A queen’s coming-of-age in “Marie Antoinette”

In a frilly, peach-colored, Georgian era dress, Marie Antoinette (Kirsten Dunst) gives an aggrieved look at herself in the mirror. A vase of pink flowers sits to her right on the dresser in the middle ground of the shot.
In a frilly, peach-colored, Georgian era dress, Marie Antoinette (Kirsten Dunst) gives an aggrieved look at herself in the mirror. A vase of pink flowers sits to her right on the dresser in the middle ground of the shot.

Watch Sofia Coppola’s decadent 2006 costume drama on the Memorial Union Terrace after dusk on July 10.

Being a teenage girl sometimes means feeling gazes on your bare skin, forgoing comfort for the sake of people-pleasing, and having the last threads of your childhood slip out of your grasp before you realize you weren’t ready to grow up yet. It’s full of generalizations, but also truths that transcend identity and allow for young girls to develop a melancholy sort of solidarity with one another—even with the Queen of France who ruled in the late 1700s. 

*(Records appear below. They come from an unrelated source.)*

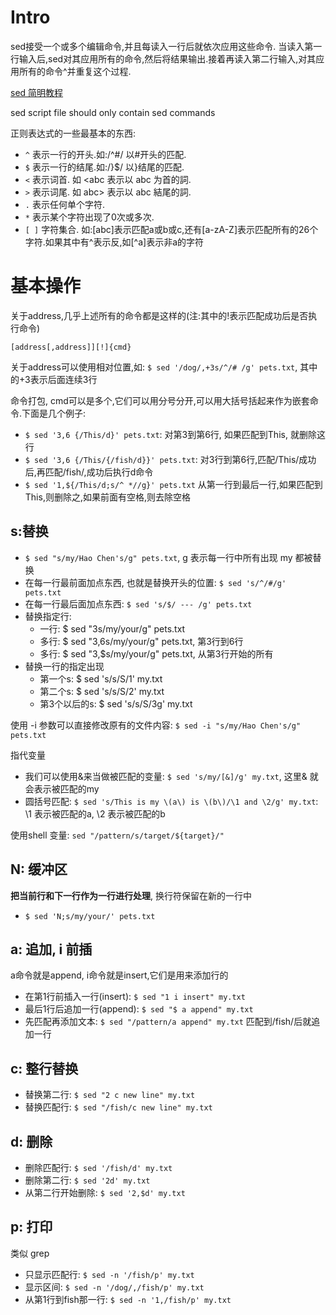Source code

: # Intro
sed接受一个或多个编辑命令,并且每读入一行后就依次应用这些命令.
当读入第一行输入后,sed对其应用所有的命令,然后将结果输出.接着再读入第二行输入,对其应用所有的命令^并重复这个过程.

[sed 简明教程](http://coolshell.cn/articles/9104.html)

sed script file should only contain sed commands

正则表达式的一些最基本的东西:

- `^` 表示一行的开头.如:/^#/ 以#开头的匹配.
- `$` 表示一行的结尾.如:/}$/ 以}结尾的匹配.
- `<` 表示词首. 如 \<abc 表示以 abc 为首的詞.
- `>` 表示词尾. 如 abc\> 表示以 abc 結尾的詞.
- `.` 表示任何单个字符.
- `*` 表示某个字符出现了0次或多次.
- `[ ]` 字符集合. 如:[abc]表示匹配a或b或c,还有[a-zA-Z]表示匹配所有的26个字符.如果其中有^表示反,如[^a]表示非a的字符

# 基本操作
关于address,几乎上述所有的命令都是这样的(注:其中的!表示匹配成功后是否执行命令)
```
[address[,address]][!]{cmd}
```
关于address可以使用相对位置,如: `$ sed '/dog/,+3s/^/# /g' pets.txt`, 其中的+3表示后面连续3行

命令打包, cmd可以是多个,它们可以用分号分开,可以用大括号括起来作为嵌套命令.下面是几个例子:

- `$ sed '3,6 {/This/d}' pets.txt`: 对第3到第6行, 如果匹配到This, 就删除这行
- `$ sed '3,6 {/This/{/fish/d}}' pets.txt`: 对3行到第6行,匹配/This/成功后,再匹配/fish/,成功后执行d命令
- `$ sed '1,${/This/d;s/^ *//g}' pets.txt` 从第一行到最后一行,如果匹配到This,则删除之,如果前面有空格,则去除空格

## s:替换
- `$ sed "s/my/Hao Chen's/g" pets.txt`, g 表示每一行中所有出现 my 都被替换
- 在每一行最前面加点东西, 也就是替换开头的位置: `$ sed 's/^/#/g' pets.txt`
- 在每一行最后面加点东西: `$ sed 's/$/ --- /g' pets.txt`
- 替换指定行: 
	- 一行: $ sed "3s/my/your/g" pets.txt
	- 多行: $ sed "3,6s/my/your/g" pets.txt, 第3行到6行
	- 多行: $ sed "3,$s/my/your/g" pets.txt, 从第3行开始的所有
- 替换一行的指定出现
	- 第一个s: $ sed 's/s/S/1' my.txt
	- 第二个s: $ sed 's/s/S/2' my.txt
	- 第3个以后的s: $ sed 's/s/S/3g' my.txt

使用 -i 参数可以直接修改原有的文件内容: `$ sed -i "s/my/Hao Chen's/g" pets.txt`

指代变量

- 我们可以使用&来当做被匹配的变量: `$ sed 's/my/[&]/g' my.txt`, 这里& 就会表示被匹配的my
- 圆括号匹配: `$ sed 's/This is my \(a\) is \(b\)/\1 and \2/g' my.txt`: \1 表示被匹配的a, \2 表示被匹配的b

使用shell 变量: `sed "/pattern/s/target/${target}/"`

## N: 缓冲区
**把当前行和下一行作为一行进行处理**, 换行符保留在新的一行中

- `$ sed 'N;s/my/your/' pets.txt`

## a: 追加, i 前插
a命令就是append, i命令就是insert,它们是用来添加行的

- 在第1行前插入一行(insert): `$ sed "1 i insert" my.txt`
- 最后1行后追加一行(append): `$ sed "$ a append" my.txt`
- 先匹配再添加文本: `$ sed "/pattern/a append" my.txt` 匹配到/fish/后就追加一行

## c: 整行替换
- 替换第二行: `$ sed "2 c new line" my.txt`
- 替换匹配行: `$ sed "/fish/c new line" my.txt`

## d: 删除
- 删除匹配行: `$ sed '/fish/d' my.txt`
- 删除第二行: `$ sed '2d' my.txt`
- 从第二行开始删除: `$ sed '2,$d' my.txt`

## p: 打印
类似 grep

- 只显示匹配行: `$ sed -n '/fish/p' my.txt`
- 显示区间: `$ sed -n '/dog/,/fish/p' my.txt`
- 从第1行到fish那一行: `$ sed -n '1,/fish/p' my.txt`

Sofia Coppola’s Marie Antoinette (2006), screening as part of the WUD’s Lakeside Cinema series on Sunday, July 10, after dusk (approximately 9 p.m.), is an artistic mirror and facilitator of such gendered recognition and development. The film re-tells the story of Marie Antoinette—the villainous icon of the French Revolution who famously ended up at the guillotine—but takes stylistic and historical liberties in order to simply tell the story of a girl. It follows Marie (Kirsten Dunst) as she marries King Louis XVI (Jason Schwartzman) at 14, becomes Queen at 19, and flees the Palace of Versailles at 34.

Coppola’s film so successfully pairs the muddled, weighty history of 18th century France with the pure sensibilities of a coming-of-age narrative, striking a balance between the two’s assumed aesthetics. Visually, recreations of the extravagant, frilly fashion of the era makes the screen a dream of pastels at every change of scene. Milena Canonero—who won an Oscar for her costume design in the film—did not stray from the daunting task of creating obnoxiously wide dress cages (crinolines) or tall powdered wigs. 


Simultaneously, in the auditory realm, the chaos of the court is backed by a post-punk and new wave soundtrack that includes everything from The Cure’s “Plainsong” to Bow Wow Wow’s “I Want Candy.” While following the musical trends established in Coppola’s The Virgin Suicides (1999) and Lost In Translation (2003), it’s all the more outstanding for the work it does in persuading modern audiences to identify with the humanity of a woman and society that sparked a bloody, violent hatred in the working classes more than 200 years ago.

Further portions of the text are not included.